Hi there!
We have a handful of relatively large (5-10TB) MySQL databases spread across multiple datacenters for redundancy. When we want to spin up a new replica node, we utilize xtrabackup
to dump data from the primary, and send to the new replica for its initial sync.
Currently we are utilizing the --stream
option to save time and avoid unnecessarily filling disk space on the primary node, but often run into concerns over how long it can take to stream several TB over the internet (when going between datacenters).
We’ve introduced compression to help with this, but currently we have to stream compressed data to the replica, then wait for that compressed data to be decompressed, before it can be prepared and synced. This is not a huge concern, but decompression can take a notable amount of time, which adds anxiety when running up against our transaction log retention limit.
So as the title asks, I’m curious if there is any way to decompress our stream in realtime on the replica, as it is received?
Right now our command for streaming to a new replica, as executed on the primary node, is as follows:
xtrabackup --backup --stream=xbstream --compress | ssh user@replica "cd ~/xtrabackup_backupfiles && xbstream -x"
However, as is, this results in a compressed dataset in ~/xtrabackup_backupfiles on the replica when the stream concludes, requiring additional time spent decompressing, during which time the replica falls further behind the primary node, adding even more time to catch up before it is finally in sync.
I have tried a few variations of commands on the replica I thought might work, e.g.
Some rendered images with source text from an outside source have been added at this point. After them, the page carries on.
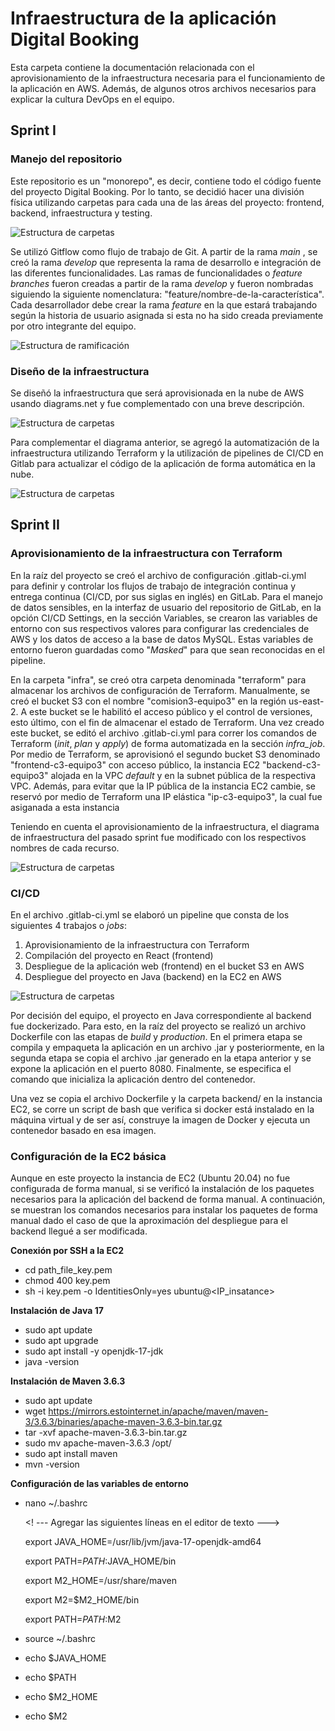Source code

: # Infraestructura de la aplicación Digital Booking

Esta carpeta contiene la documentación relacionada con el aprovisionamiento de la infraestructura necesaria para el funcionamiento de la aplicación en AWS. Además, de algunos otros archivos necesarios para explicar la cultura DevOps en el equipo.

## Sprint I

### Manejo del repositorio

Este repositorio es un "monorepo", es decir, contiene todo el código fuente del proyecto Digital Booking. Por lo tanto, se decidió hacer una división física utilizando carpetas para cada una de las áreas del proyecto: frontend, backend, infraestructura y testing.

![Estructura de carpetas](img/folderStructure.png)

Se utilizó Gitflow como flujo de trabajo de Git. A partir de la rama *main* , se creó la rama *develop* que representa la rama de desarrollo e integración de las diferentes funcionalidades. Las ramas de funcionalidades o *feature branches* fueron creadas a partir de la rama *develop* y fueron nombradas siguiendo la siguiente nomenclatura: "feature/nombre-de-la-característica". Cada desarrollador debe crear la rama *feature* en la que estará trabajando según la historia de usuario asignada si esta no ha sido creada previamente por otro integrante del equipo.

![Estructura de ramificación](img/branchingStrategy.jpg)

### Diseño de la infraestructura

Se diseñó la infraestructura que será aprovisionada en la nube de AWS usando diagrams.net y fue complementado con una breve descripción.

![Estructura de carpetas](img/infrastructureDiagram.png)

Para complementar el diagrama anterior, se agregó la automatización de la infraestructura utilizando Terraform y la utilización de pipelines de CI/CD en Gitlab para actualizar el código de la aplicación de forma automática en la nube. 

![Estructura de carpetas](img/infrastructuraDiagramAutomatization.png)

## Sprint II

### Aprovisionamiento de la infraestructura con Terraform 

En la raíz del proyecto se creó el archivo de configuración .gitlab-ci.yml para definir y controlar los flujos de trabajo de integración continua y entrega continua (CI/CD, por sus siglas en inglés) en GitLab. Para el manejo de datos sensibles, en la interfaz de usuario del repositorio de GitLab, en la opción CI/CD Settings, en la sección Variables, se crearon las variables de entorno con sus respectivos valores para configurar las credenciales de AWS y los datos de acceso a la base de datos MySQL. Estas variables de entorno fueron guardadas como "*Masked*" para que sean reconocidas en el pipeline. 

En la carpeta "infra", se creó otra carpeta denominada "terraform" para almacenar los archivos de configuración de Terraform. Manualmente, se creó el bucket S3 con el nombre "comision3-equipo3" en la región us-east-2. A este bucket se le habilitó el acceso público y el control de versiones, esto último, con el fin de almacenar el estado de Terraform. Una vez creado este bucket, se editó el archivo .gitlab-ci.yml para correr los comandos de Terraform (*init*, *plan* y *apply*) de forma automatizada en la sección *infra_job*. Por medio de Terraform, se aprovisionó el segundo bucket S3 denominado "frontend-c3-equipo3" con acceso público, la instancia EC2 "backend-c3-equipo3" alojada en la VPC *default* y en la subnet pública de la respectiva VPC. Además, para evitar que la IP pública de la instancia EC2 cambie, se reservó por medio de Terraform una IP elástica "ip-c3-equipo3", la cual fue asiganada a esta instancia

Teniendo en cuenta el aprovisionamiento de la infraestructura, el diagrama de infraestructura del pasado sprint fue modificado con los respectivos nombres de cada recurso.

![Estructura de carpetas](img/infraDiagramUpdate.png)

### CI/CD

En el archivo .gitlab-ci.yml se elaboró un pipeline que consta de los siguientes 4 trabajos o *jobs*:
1. Aprovisionamiento de la infraestructura con Terraform
2. Compilación del proyecto en React (frontend)
3. Despliegue de la aplicación web (frontend) en el bucket S3 en AWS
4. Despliegue del proyecto en Java (backend) en la EC2 en AWS 

![Estructura de carpetas](img/pipeline_diagram.png)

Por decisión del equipo, el proyecto en Java correspondiente al backend fue dockerizado. Para esto, en la raíz del proyecto se realizó un archivo Dockerfile con las etapas de *build* y *production*. En el primera etapa se compila y empaqueta la aplicación en un archivo .jar y posteriormente, en la segunda etapa se copia el archivo .jar generado en la etapa anterior y se expone la aplicación en el puerto 8080. Finalmente, se especifica el comando que inicializa la aplicación dentro del contenedor. 

Una vez se copia el archivo Dockerfile y la carpeta backend/ en la instancia EC2, se corre un script de bash que verifica si docker está instalado en la máquina virtual y de ser así, construye la imagen de Docker y ejecuta un contenedor basado en esa imagen.

### Configuración de la EC2 básica 

Aunque en este proyecto la instancia de EC2 (Ubuntu 20.04) no fue configurada de forma manual, si se verificó la instalación de los paquetes necesarios para la aplicación del backend de forma manual. A continuación, se muestran los comandos necesarios para instalar los paquetes de forma manual dado el caso de que la aproximación del despliegue para el backend llegué a ser modificada. 

**Conexión por SSH a la EC2**
* cd path_file_key.pem
* chmod 400 key.pem
* sh -i key.pem -o IdentitiesOnly=yes ubuntu@<IP_insatance>

**Instalación de Java 17**
* sudo apt update
* sudo apt upgrade
* sudo apt install -y openjdk-17-jdk
* java -version

**Instalación de Maven 3.6.3**
* sudo apt update
* wget https://mirrors.estointernet.in/apache/maven/maven-3/3.6.3/binaries/apache-maven-3.6.3-bin.tar.gz
* tar -xvf apache-maven-3.6.3-bin.tar.gz
* sudo mv apache-maven-3.6.3 /opt/
* sudo apt install maven
* mvn -version

**Configuración de las variables de entorno**
* nano ~/.bashrc 

  <! --- Agregar las siguientes líneas en el editor de texto --->

  export JAVA_HOME=/usr/lib/jvm/java-17-openjdk-amd64

  export PATH=$PATH:$JAVA_HOME/bin

  export M2_HOME=/usr/share/maven

  export M2=$M2_HOME/bin

  export PATH=$PATH:$M2
* source ~/.bashrc
* echo $JAVA_HOME
* echo $PATH
* echo $M2_HOME
* echo $M2
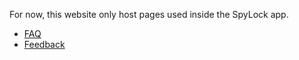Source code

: For now, this website only host pages used inside the SpyLock app. 

- [FAQ](faq)
- [Feedback](feedback)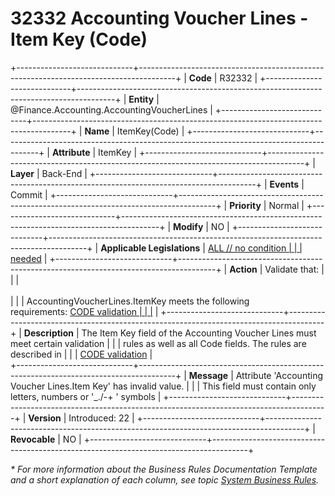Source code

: ﻿---
erp.type: business-rule
erp.entity: Finance.Accounting.AccountingVoucherLines
---

# 32332 Accounting Voucher Lines - Item Key (Code) 
+-----------------------------+---------------------------------------------------------------------------------------+
| **Code**                    | R32332                                                                                |
+-----------------------------+---------------------------------------------------------------------------------------+
| **Entity**                  | @Finance.Accounting.AccountingVoucherLines                                            |
+-----------------------------+---------------------------------------------------------------------------------------+
| **Name**                    | ItemKey(Code)                                                                         |
+-----------------------------+---------------------------------------------------------------------------------------+
| **Attribute**               | ItemKey                                                                               |
+-----------------------------+---------------------------------------------------------------------------------------+
| **Layer**                   | Back-End                                                                              |
+-----------------------------+---------------------------------------------------------------------------------------+
| **Events**                  | Commit                                                                                |
+-----------------------------+---------------------------------------------------------------------------------------+
| **Priority**                | Normal                                                                                |
+-----------------------------+---------------------------------------------------------------------------------------+
| **Modify**                  | NO                                                                                    |
+-----------------------------+---------------------------------------------------------------------------------------+
| **Applicable Legislations** | [ALL // no condition                                                                  |
|                             | needed](xref:applicable-legislations)                                                 |
+-----------------------------+---------------------------------------------------------------------------------------+
| **Action**                  | Validate that:                                                                        |
|                             | <br/><br/>                                                                            |
|                             | AccountingVoucherLines.ItemKey meets the following requirements: [CODE validation     |
|                             |](~/reference/common-business-rules/code-validation.md)                                |
+-----------------------------+---------------------------------------------------------------------------------------+
| **Description**             | The Item Key field of the Accounting Voucher Lines must meet certain validation       |
|                             | rules as well as all Code fields. The rules are described in                          |
|                             | [CODE validation](~/reference/common-business-rules/code-validation.md)               |           
+-----------------------------+---------------------------------------------------------------------------------------+
| **Message**                 | Attribute 'Accounting Voucher Lines.Item Key' has invalid value.                      |
|                             | This field must contain only letters, numbers or '_./-+ '   symbols                   |
+-----------------------------+---------------------------------------------------------------------------------------+
| **Version**                 | Introduced: 22                                                                        |
+-----------------------------+---------------------------------------------------------------------------------------+
| **Revocable**               | NO                                                                                    |
+-----------------------------+---------------------------------------------------------------------------------------+

*\* For more information about the Business Rules Documentation Template and a short explanation of each column, see
topic [System Business Rules](../templates/template-description-system-business-rules.md).*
... cd ~/xtrabackup_backupfiles && mbuffer -m 1G | zstd -d | xbstream -x
… which fails because zstd
can’t directly parse the xbstream data (I assume because xbstream only compresses the data, and not the metadata). Or:
... cd ~/xtrabackup_backupfiles && xbstream -x -c - | mbuffer -m 1G | zstd -d
… which would theoretically parse the xbstream format first, potentially solving the previous issue, but -x
and -c
can’t be paired in xbstream
.
Is there some magical combination anyone is aware of that would allow realtime decompression so my replica is ready to prepare as soon as the stream concludes?